Material supplied:
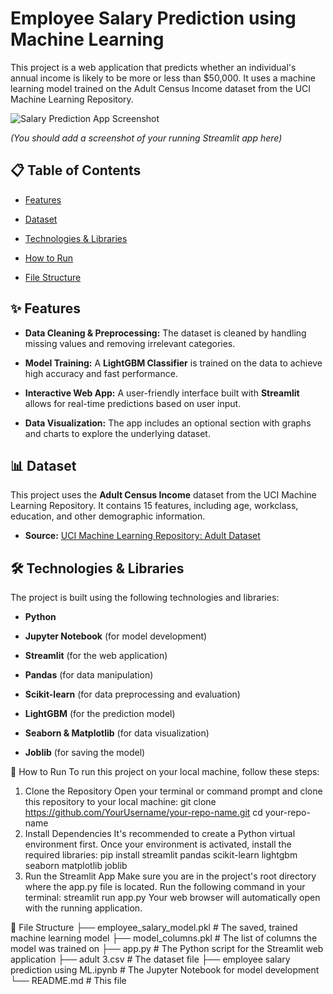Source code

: # Employee Salary Prediction using Machine Learning



This project is a web application that predicts whether an individual's annual income is likely to be more or less than $50,000. It uses a machine learning model trained on the Adult Census Income dataset from the UCI Machine Learning Repository.



![Salary Prediction App Screenshot](placeholder_for_your_screenshot.png)

*(You should add a screenshot of your running Streamlit app here)*



## 📋 Table of Contents

* [Features](#✨-features)

* [Dataset](#📊-dataset)

* [Technologies & Libraries](#🛠️-technologies--libraries)

* [How to Run](#🚀-how-to-run)

* [File Structure](#📁-file-structure)



## ✨ Features

* **Data Cleaning & Preprocessing:** The dataset is cleaned by handling missing values and removing irrelevant categories.

* **Model Training:** A **LightGBM Classifier** is trained on the data to achieve high accuracy and fast performance.

* **Interactive Web App:** A user-friendly interface built with **Streamlit** allows for real-time predictions based on user input.

* **Data Visualization:** The app includes an optional section with graphs and charts to explore the underlying dataset.



## 📊 Dataset

This project uses the **Adult Census Income** dataset from the UCI Machine Learning Repository. It contains 15 features, including age, workclass, education, and other demographic information.



* **Source:** [UCI Machine Learning Repository: Adult Dataset](https://archive.ics.uci.edu/ml/datasets/adult)



## 🛠️ Technologies & Libraries

The project is built using the following technologies and libraries:

* **Python**

* **Jupyter Notebook** (for model development)

* **Streamlit** (for the web application)

* **Pandas** (for data manipulation)

* **Scikit-learn** (for data preprocessing and evaluation)

* **LightGBM** (for the prediction model)

* **Seaborn & Matplotlib** (for data visualization)

* **Joblib** (for saving the model)

🚀 How to Run
To run this project on your local machine, follow these steps:

1. Clone the Repository
Open your terminal or command prompt and clone this repository to your local machine:
git clone https://github.com/YourUsername/your-repo-name.git
cd your-repo-name
2. Install Dependencies
It's recommended to create a Python virtual environment first. Once your environment is activated, install the required libraries:
pip install streamlit pandas scikit-learn lightgbm seaborn matplotlib joblib
3. Run the Streamlit App
Make sure you are in the project's root directory where the app.py file is located. Run the following command in your terminal:
streamlit run app.py
Your web browser will automatically open with the running application.

📁 File Structure
├── employee_salary_model.pkl    # The saved, trained machine learning model
├── model_columns.pkl            # The list of columns the model was trained on
├── app.py                       # The Python script for the Streamlit web application
├── adult 3.csv                  # The dataset file
├── employee salary prediction using ML.ipynb # The Jupyter Notebook for model development
└── README.md                    # This file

Exercise brief:
If a line holds the string "Structure", it counts; please state how many such lines there are in the data, with nothing more.

Exercise answer:
2